# RECORDED DATA

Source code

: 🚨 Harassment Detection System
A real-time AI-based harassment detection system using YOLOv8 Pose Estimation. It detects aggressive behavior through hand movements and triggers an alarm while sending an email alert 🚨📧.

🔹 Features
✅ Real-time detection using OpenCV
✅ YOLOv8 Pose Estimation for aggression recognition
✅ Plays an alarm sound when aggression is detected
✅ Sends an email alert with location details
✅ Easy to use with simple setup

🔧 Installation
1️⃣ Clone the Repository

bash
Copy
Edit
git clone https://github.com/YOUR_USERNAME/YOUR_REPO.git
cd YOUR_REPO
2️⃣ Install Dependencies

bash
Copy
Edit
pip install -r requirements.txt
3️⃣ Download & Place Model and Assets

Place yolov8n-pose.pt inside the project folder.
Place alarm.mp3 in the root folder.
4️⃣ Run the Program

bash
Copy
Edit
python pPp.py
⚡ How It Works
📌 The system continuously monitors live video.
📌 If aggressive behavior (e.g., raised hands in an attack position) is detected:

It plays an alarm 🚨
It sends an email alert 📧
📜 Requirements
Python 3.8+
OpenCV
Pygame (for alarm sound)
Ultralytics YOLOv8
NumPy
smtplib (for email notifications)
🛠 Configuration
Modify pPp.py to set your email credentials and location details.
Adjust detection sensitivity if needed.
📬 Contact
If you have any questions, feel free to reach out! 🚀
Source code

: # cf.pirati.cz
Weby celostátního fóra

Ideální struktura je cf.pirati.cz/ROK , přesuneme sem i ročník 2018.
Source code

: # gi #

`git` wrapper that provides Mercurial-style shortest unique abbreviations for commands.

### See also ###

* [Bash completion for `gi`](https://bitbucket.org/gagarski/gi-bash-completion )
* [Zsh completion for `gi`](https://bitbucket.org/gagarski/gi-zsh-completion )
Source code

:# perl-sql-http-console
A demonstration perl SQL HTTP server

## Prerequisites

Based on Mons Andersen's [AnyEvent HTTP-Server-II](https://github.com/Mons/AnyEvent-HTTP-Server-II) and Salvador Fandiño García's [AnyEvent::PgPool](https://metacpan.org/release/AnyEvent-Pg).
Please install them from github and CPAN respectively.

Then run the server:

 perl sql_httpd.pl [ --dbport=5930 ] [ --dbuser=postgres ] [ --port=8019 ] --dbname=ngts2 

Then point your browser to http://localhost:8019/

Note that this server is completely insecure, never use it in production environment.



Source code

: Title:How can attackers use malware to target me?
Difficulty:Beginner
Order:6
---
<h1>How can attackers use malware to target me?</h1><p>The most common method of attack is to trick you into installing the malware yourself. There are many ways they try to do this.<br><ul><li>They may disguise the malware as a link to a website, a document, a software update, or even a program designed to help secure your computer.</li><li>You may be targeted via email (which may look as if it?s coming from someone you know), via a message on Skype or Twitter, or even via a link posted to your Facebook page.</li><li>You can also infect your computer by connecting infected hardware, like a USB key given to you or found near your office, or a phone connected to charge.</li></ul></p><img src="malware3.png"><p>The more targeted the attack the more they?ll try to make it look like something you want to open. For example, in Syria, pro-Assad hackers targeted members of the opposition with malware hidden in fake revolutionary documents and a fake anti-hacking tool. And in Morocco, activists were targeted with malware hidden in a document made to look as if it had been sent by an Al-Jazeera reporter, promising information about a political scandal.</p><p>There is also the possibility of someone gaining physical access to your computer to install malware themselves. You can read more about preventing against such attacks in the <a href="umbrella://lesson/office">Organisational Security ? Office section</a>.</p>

# WHAT IS REQUIRED
All lines in the records with the string "sound" should be copied out.

# EXERCISE SOLUTION
✅ Plays an alarm sound when aggression is detected
Pygame (for alarm sound)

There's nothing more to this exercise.